Open TravisWhitaker opened this issue 2 years ago • 4 comments

The NixOS wiki documents this neat trick for cross-compiling an individual package without having to worry about whether or not its dependencies may be cross-compiled. The trick is to use an overlay on your cross-targeted package set to grab the package of interest's dependencies from the native package set for your target arch (so this wouldn't work at all for Windows, but would work great for Linux aarch64).

It would be nice to have some function in haskell-nix like crossDevFor "aarch64-multiplatform" x that gives me the the cross toolchain targeting aarch64-linux, but all of x's dependencies from the native aarch64-linux package set.

TravisWhitaker avatar Jan 26 '22 21:01 TravisWhitaker

Sorry for being late to this. Can you help me understand the motivation for this?
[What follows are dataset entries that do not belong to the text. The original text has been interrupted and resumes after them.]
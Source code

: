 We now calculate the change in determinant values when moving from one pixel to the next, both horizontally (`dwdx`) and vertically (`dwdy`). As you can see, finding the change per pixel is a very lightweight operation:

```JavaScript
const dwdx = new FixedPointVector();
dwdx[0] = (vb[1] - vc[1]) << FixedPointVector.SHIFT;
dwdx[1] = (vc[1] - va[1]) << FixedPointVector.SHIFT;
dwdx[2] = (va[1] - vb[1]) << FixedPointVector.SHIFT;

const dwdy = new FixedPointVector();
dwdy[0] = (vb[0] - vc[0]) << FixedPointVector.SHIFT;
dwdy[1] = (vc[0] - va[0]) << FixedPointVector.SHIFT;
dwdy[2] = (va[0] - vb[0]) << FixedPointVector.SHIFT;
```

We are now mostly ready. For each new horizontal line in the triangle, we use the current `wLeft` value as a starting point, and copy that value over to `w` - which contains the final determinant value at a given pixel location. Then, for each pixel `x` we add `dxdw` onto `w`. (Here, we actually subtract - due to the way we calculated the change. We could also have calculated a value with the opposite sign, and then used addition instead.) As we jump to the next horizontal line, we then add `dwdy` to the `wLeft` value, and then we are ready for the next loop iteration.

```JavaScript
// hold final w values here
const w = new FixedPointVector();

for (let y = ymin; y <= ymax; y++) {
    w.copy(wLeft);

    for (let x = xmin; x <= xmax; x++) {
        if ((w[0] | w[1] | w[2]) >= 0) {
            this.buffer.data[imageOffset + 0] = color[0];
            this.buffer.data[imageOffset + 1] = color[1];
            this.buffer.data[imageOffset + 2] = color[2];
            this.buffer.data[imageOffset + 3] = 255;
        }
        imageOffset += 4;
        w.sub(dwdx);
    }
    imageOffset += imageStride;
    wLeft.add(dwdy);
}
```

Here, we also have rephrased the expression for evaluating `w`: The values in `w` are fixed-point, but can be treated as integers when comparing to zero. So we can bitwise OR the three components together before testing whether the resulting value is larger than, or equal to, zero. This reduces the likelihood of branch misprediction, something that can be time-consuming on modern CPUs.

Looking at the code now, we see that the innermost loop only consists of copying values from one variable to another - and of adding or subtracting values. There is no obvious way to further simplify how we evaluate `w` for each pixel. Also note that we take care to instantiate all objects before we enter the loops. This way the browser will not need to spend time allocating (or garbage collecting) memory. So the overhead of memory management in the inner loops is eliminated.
angerman avatar Mar 12 '22 12:03 angerman

Suppose I'm responsible for developing package A, which depends on package B. I have an x86 machine but I'm deploying A to aarch64. I want to be able to cross-build A so I can easily deploy it from my x86 machine to an aarch64 machine, but I don't particularly care if B can be cross-built, since I'm not responsible for package B, I just depend on it.

Currently, if I want to be able to cross-build A, I must cross-build B too (since all of the target platform's packages from pkgsCross.* are cross-built by construction). The trick documented in the wiki allows me (at the expense of loads of boilerplate and manual dependency chasing) to cross-build A, but link it against a natively-built B. The practical effect is that I can cross-build A even if B would fail to cross-build for one reason or another. In the current state of the world without this trick, I must patch B myself to make it cross-build if I want to cross-build A.

This trick would save a lot of work because, for better or for worse, most Haskell package developers (and indeed most Linux userspace software developers in general) don't seem to care whether or not their software supports cross compilation. The effect is that developers who depend on cross compilation end up spending a lot of time patching things from the closure of their dependencies to fix cross compilation problems (at the very least I've found myself spending a lot of time doing such work). In practice I really only care if the software I'm actively developing may be cross compiled, and I'd be happy to use the natively-built code for all of my dependencies. Making it easy to arrange things in such a way would save the work of patching the whole universe to fix cross compilation bugs.

TravisWhitaker avatar May 19 '22 18:05 TravisWhitaker

I guess this would be similar to what happens if we are compiling with GHCJS and a package relies on a C library that we don't have an alternative for (although in most cases now we can compile with emscripten). In some cases it is enough to point at the buildPackages version of the package. So we wind up adding something like:

somehaskellpackage.cabal

...
library
  extra-libraries: somecpackage

We can add a modules arg like this:

modules = [{pkgs, ...}: {
  packages.somehaskellpackage.components.library.libs = lib.mkForce [ pkgs.buildPackages.somecpackage ];
}];

This causes the build to use pkgs.buildPackages.somecpackage instead of pkgs.somecpackage. It should work for pkgconfig-depends as well like this:

modules = [{pkgs, ...}: {
  packages.somehaskellpackage.components.pkgconfig = lib.mkForce [ pkgs.buildPackages.somecpackage ];
}];

Is that the sort of thing you need?

hamishmack avatar May 24 '22 03:05 hamishmack

This issue has been automatically marked as stale because it has not had recent activity. It will be closed if no further activity occurs. Thank you for your contributions.